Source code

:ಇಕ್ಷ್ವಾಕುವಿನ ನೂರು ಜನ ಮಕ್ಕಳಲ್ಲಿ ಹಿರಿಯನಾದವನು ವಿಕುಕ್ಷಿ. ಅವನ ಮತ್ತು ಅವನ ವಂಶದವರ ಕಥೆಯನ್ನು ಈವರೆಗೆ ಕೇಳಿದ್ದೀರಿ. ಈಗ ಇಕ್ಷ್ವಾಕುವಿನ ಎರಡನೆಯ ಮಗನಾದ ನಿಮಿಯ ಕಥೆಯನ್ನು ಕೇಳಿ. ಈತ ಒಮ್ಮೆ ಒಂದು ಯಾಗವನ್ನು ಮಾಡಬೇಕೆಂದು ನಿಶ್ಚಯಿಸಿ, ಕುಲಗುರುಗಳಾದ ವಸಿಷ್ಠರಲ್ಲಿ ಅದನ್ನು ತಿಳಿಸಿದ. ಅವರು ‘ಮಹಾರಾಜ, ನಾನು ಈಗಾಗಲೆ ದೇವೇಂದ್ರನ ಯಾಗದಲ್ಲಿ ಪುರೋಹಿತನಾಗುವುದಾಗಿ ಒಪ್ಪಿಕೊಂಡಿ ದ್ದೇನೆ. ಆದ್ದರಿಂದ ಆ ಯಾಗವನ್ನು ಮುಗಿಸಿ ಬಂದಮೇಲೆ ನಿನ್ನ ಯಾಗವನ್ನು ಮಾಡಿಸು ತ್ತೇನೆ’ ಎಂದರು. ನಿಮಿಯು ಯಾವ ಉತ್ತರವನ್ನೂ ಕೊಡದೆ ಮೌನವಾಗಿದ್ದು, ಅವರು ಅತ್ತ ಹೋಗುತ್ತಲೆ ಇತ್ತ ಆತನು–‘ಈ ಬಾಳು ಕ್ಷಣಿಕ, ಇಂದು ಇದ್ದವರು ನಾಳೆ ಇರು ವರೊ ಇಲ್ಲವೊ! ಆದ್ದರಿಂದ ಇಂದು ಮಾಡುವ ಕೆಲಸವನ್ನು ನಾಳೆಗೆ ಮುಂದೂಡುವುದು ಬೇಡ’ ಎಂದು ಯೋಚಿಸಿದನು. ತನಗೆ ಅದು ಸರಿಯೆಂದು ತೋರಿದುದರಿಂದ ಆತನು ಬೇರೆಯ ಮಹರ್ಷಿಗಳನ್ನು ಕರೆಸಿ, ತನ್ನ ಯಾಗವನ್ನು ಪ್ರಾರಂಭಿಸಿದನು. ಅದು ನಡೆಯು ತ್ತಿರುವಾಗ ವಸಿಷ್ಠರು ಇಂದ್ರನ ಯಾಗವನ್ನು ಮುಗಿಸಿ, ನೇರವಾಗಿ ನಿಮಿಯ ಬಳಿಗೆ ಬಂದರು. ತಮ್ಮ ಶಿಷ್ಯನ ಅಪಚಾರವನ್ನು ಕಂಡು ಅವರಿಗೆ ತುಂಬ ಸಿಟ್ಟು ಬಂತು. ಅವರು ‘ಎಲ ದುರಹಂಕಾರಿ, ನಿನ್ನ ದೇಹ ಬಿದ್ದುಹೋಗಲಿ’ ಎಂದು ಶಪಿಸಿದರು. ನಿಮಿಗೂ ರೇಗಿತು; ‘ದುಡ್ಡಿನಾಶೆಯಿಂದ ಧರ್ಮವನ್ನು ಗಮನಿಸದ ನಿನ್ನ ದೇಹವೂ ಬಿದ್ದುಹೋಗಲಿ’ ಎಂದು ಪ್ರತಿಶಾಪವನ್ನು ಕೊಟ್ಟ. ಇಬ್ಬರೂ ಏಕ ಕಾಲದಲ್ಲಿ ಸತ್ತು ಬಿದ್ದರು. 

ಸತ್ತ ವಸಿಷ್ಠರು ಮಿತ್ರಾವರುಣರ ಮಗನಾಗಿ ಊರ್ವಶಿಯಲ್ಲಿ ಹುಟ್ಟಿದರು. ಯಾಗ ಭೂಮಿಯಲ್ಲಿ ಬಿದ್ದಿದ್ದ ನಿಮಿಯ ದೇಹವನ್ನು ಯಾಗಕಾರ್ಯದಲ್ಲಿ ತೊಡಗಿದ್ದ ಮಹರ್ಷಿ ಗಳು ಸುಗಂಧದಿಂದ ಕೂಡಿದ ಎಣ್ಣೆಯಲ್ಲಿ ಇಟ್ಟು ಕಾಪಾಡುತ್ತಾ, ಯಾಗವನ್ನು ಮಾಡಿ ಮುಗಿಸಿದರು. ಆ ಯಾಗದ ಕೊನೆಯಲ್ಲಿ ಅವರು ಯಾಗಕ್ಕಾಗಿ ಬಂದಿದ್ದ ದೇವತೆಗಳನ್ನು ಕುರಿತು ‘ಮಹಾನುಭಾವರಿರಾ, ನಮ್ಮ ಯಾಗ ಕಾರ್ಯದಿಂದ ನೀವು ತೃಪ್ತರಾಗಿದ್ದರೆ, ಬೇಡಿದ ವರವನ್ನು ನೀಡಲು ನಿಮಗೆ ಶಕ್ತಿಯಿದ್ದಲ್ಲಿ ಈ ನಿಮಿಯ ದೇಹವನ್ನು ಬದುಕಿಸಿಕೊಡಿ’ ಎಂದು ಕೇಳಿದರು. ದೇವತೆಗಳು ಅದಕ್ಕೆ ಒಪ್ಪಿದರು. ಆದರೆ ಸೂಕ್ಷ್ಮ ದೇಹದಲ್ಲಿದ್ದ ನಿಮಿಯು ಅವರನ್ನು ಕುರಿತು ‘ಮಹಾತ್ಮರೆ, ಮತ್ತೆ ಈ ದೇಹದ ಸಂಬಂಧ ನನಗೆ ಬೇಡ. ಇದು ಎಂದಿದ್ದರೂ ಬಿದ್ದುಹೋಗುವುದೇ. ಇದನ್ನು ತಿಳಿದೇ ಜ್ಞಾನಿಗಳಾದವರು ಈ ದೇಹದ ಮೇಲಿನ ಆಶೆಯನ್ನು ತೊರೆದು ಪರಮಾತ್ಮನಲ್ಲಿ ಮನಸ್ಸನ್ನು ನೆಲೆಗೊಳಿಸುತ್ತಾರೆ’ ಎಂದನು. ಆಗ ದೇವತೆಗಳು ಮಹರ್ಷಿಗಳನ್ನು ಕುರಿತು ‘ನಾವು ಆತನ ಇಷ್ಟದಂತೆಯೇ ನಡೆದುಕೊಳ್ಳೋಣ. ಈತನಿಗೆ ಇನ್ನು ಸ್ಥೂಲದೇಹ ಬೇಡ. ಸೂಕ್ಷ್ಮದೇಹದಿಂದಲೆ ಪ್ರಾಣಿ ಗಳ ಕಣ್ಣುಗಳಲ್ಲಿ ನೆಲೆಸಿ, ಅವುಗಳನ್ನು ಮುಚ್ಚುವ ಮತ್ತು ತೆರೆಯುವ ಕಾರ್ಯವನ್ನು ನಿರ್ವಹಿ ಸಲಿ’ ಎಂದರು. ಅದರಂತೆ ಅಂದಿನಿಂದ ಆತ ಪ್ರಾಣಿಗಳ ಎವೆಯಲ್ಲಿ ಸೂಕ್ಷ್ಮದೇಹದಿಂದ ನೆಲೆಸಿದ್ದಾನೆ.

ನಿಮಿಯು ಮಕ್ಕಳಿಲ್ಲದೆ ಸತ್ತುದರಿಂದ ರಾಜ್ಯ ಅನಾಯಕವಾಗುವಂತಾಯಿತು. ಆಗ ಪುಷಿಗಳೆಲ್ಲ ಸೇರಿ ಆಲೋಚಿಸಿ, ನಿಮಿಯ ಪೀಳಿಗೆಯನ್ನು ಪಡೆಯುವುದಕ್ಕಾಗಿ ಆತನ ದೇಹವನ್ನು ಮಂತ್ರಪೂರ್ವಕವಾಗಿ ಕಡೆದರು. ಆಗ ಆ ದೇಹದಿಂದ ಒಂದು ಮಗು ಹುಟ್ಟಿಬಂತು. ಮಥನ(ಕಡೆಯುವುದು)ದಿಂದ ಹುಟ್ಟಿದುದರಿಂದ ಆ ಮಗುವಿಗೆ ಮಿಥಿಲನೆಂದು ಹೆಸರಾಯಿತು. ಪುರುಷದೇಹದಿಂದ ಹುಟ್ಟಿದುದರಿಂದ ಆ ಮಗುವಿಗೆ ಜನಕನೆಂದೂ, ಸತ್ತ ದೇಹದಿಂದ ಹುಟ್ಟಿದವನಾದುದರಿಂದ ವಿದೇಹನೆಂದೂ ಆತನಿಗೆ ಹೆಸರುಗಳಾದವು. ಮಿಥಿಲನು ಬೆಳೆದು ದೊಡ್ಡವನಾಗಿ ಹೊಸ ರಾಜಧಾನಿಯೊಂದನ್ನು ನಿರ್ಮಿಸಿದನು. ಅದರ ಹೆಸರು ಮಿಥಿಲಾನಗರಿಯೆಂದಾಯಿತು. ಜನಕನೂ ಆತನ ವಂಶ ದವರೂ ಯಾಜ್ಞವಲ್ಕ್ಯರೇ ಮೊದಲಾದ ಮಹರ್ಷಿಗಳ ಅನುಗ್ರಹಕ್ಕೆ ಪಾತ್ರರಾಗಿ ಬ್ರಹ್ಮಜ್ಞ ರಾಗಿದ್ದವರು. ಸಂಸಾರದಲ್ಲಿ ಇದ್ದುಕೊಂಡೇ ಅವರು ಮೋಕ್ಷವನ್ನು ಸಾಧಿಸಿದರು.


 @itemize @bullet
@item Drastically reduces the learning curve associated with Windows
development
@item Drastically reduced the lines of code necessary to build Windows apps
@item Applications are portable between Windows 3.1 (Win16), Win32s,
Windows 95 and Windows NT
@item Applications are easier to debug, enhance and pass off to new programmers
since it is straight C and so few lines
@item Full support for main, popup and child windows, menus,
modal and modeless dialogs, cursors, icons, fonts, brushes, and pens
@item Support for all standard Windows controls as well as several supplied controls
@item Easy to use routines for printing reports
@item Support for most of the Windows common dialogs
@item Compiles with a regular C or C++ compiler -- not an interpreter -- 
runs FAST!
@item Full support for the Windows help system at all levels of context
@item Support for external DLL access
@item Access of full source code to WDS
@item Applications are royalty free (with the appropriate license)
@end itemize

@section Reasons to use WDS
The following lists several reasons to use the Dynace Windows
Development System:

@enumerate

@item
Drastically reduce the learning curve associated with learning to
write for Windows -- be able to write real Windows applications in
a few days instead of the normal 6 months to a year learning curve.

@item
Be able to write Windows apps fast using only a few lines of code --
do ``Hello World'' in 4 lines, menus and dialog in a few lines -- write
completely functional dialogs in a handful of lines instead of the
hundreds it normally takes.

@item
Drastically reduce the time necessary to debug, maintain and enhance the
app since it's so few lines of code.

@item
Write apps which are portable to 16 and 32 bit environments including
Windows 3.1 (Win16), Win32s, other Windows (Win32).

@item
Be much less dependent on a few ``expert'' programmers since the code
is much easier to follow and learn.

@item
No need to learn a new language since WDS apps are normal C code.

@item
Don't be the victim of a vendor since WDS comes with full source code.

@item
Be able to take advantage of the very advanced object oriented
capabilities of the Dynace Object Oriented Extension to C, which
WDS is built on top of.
════════
# Problem to work on
Wherever the word "Dynace" appears in the entries above, copy that line.

# Exercise result
The following lists several reasons to use the Dynace Windows
capabilities of the Dynace Object Oriented Extension to C, which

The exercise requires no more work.